Despite the challenges, Lopez’s respected work earned him an award as one of Modern Healthcare’s Top 25 Minority Executives of the Year for 2014. John Guest, his predecessor at Harris, noted that Lopez “has the patience of Job,” a quality that was needed as Lopez and his staff worked to revamp the system so it would be less impacted by uninsured patients.

 

“Once you’ve established what you need to get accomplished, you’ve got to keep after it,” Lopez says. “You don’t let little things deter you. Maybe the outcome is not happening at the speed you wanted, but if your focus is right, you stay with it.”

 

In Lopez’s case, the focus was lessening the pressure on the emergency department by transforming the safety-net system into one more reliant on primary-care clinics.

 

“We want to be healthcare providers, not sick-care providers,” Lopez says. “We’ve designated all of our clinics as medical homes; they’ve all received certification.
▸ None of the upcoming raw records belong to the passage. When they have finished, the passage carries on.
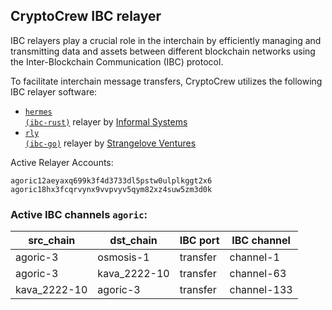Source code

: ## CryptoCrew IBC relayer
IBC relayers play a crucial role in the interchain by efficiently managing and transmitting data and assets between different blockchain networks using the Inter-Blockchain Communication (IBC) protocol.

To facilitate interchain message transfers, CryptoCrew utilizes the following IBC relayer software: 
- <a href="https://github.com/informalsystems/hermes"><code>hermes (ibc-rust)</code></a> relayer by [Informal Systems](https://github.com/informalsystems)
- <a href="https://github.com/cosmos/relayer"><code>rly (ibc-go)</code></a> relayer by [Strangelove Ventures](https://github.com/strangelove-ventures)

Active Relayer Accounts:
```
agoric12aeyaxq699k3f4d3733dl5pstw0ulplkggt2x6
agoric18hx3fcqrvynx9vvpvyv5qym82xz4suw5zm3d0k
```

### Active IBC channels `agoric`:
| src_chain | dst_chain | IBC port | IBC channel |
| --------------- | --------------- | ------------ | ------------------- |
| agoric-3 | osmosis-1 | transfer | channel-1 |
| agoric-3 | kava_2222-10 | transfer | channel-63 |
| kava_2222-10 | agoric-3 | transfer | channel-133 |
So now we’re trying to get our community members to understand that this is your doctor, and we need your help to address your health needs.”

 

Wellness is part of that strategy and something Lopez takes seriously. He’s been a runner for 40 years, and last year Harris ranked first among Houston’s largest employers for its wellness program. He says that, ultimately, Harris’ patients will need to do their part too.

 

“We’re trying to be inclusive with our patients,” he says. “It can’t just be something that we do for them. We need a partnership with them where they participate in the process and buy in to the concepts and approaches.” Such an approach, of course, requires foresight and patience. Lopez has plenty of both.